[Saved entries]
Start of Block
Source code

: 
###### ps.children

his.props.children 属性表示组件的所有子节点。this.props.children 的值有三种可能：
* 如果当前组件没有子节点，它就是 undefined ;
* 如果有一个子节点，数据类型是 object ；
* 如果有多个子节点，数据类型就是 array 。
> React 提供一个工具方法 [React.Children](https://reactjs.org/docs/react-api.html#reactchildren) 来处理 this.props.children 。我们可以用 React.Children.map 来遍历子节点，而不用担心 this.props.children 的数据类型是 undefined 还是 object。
End of Block
### Activity
From the entries above, copy out every line where the string "props" appears.

### Expected answer
his.props.children 属性表示组件的所有子节点。this.props.children 的值有三种可能：
> React 提供一个工具方法 [React.Children](https://reactjs.org/docs/react-api.html#reactchildren) 来处理 this.props.children 。我们可以用 React.Children.map 来遍历子节点，而不用担心 this.props.children 的数据类型是 undefined 还是 object。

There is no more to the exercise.